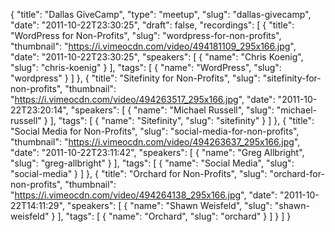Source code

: {
  "title": "Dallas GiveCamp",
  "type": "meetup",
  "slug": "dallas-givecamp",
  "date": "2011-10-22T23:30:25",
  "draft": false,
  "recordings": [
    {
      "title": "WordPress for Non-Profits",
      "slug": "wordpress-for-non-profits",
      "thumbnail": "https://i.vimeocdn.com/video/494181109_295x166.jpg",
      "date": "2011-10-22T23:30:25",
      "speakers": [
        {
          "name": "Chris Koenig",
          "slug": "chris-koenig"
        }
      ],
      "tags": [
        {
          "name": "WordPress",
          "slug": "wordpress"
        }
      ]
    },
    {
      "title": "Sitefinity for Non-Profits",
      "slug": "sitefinity-for-non-profits",
      "thumbnail": "https://i.vimeocdn.com/video/494263517_295x166.jpg",
      "date": "2011-10-22T23:20:14",
      "speakers": [
        {
          "name": "Michael Russell",
          "slug": "michael-russell"
        }
      ],
      "tags": [
        {
          "name": "Sitefinity",
          "slug": "sitefinity"
        }
      ]
    },
    {
      "title": "Social Media for Non-Profits",
      "slug": "social-media-for-non-profits",
      "thumbnail": "https://i.vimeocdn.com/video/494263637_295x166.jpg",
      "date": "2011-10-22T23:11:42",
      "speakers": [
        {
          "name": "Greg Allbright",
          "slug": "greg-allbright"
        }
      ],
      "tags": [
        {
          "name": "Social Media",
          "slug": "social-media"
        }
      ]
    },
    {
      "title": "Orchard for Non-Profits",
      "slug": "orchard-for-non-profits",
      "thumbnail": "https://i.vimeocdn.com/video/494264138_295x166.jpg",
      "date": "2011-10-22T14:11:29",
      "speakers": [
        {
          "name": "Shawn Weisfeld",
          "slug": "shawn-weisfeld"
        }
      ],
      "tags": [
        {
          "name": "Orchard",
          "slug": "orchard"
        }
      ]
    }
  ]
}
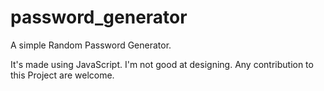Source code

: # password_generator
A simple Random Password Generator.

It's made using JavaScript. I'm not good at designing. Any contribution to this Project are welcome.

## ASSIGNMENT:
The reply must match the records exactly, apart from the pictures, which are left out.

## WRITTEN ANSWER:
Source code

: {
  "title": "Dallas GiveCamp",
  "type": "meetup",
  "slug": "dallas-givecamp",
  "date": "2011-10-22T23:30:25",
  "draft": false,
  "recordings": [
    {
      "title": "WordPress for Non-Profits",
      "slug": "wordpress-for-non-profits",
      "thumbnail": "https://i.vimeocdn.com/video/494181109_295x166.jpg",
      "date": "2011-10-22T23:30:25",
      "speakers": [
        {
          "name": "Chris Koenig",
          "slug": "chris-koenig"
        }
      ],
      "tags": [
        {
          "name": "WordPress",
          "slug": "wordpress"
        }
      ]
    },
    {
      "title": "Sitefinity for Non-Profits",
      "slug": "sitefinity-for-non-profits",
      "thumbnail": "https://i.vimeocdn.com/video/494263517_295x166.jpg",
      "date": "2011-10-22T23:20:14",
      "speakers": [
        {
          "name": "Michael Russell",
          "slug": "michael-russell"
        }
      ],
      "tags": [
        {
          "name": "Sitefinity",
          "slug": "sitefinity"
        }
      ]
    },
    {
      "title": "Social Media for Non-Profits",
      "slug": "social-media-for-non-profits",
      "thumbnail": "https://i.vimeocdn.com/video/494263637_295x166.jpg",
      "date": "2011-10-22T23:11:42",
      "speakers": [
        {
          "name": "Greg Allbright",
          "slug": "greg-allbright"
        }
      ],
      "tags": [
        {
          "name": "Social Media",
          "slug": "social-media"
        }
      ]
    },
    {
      "title": "Orchard for Non-Profits",
      "slug": "orchard-for-non-profits",
      "thumbnail": "https://i.vimeocdn.com/video/494264138_295x166.jpg",
      "date": "2011-10-22T14:11:29",
      "speakers": [
        {
          "name": "Shawn Weisfeld",
          "slug": "shawn-weisfeld"
        }
      ],
      "tags": [
        {
          "name": "Orchard",
          "slug": "orchard"
        }
      ]
    }
  ]
}
Source code

: # password_generator
A simple Random Password Generator.

It's made using JavaScript. I'm not good at designing. Any contribution to this Project are welcome.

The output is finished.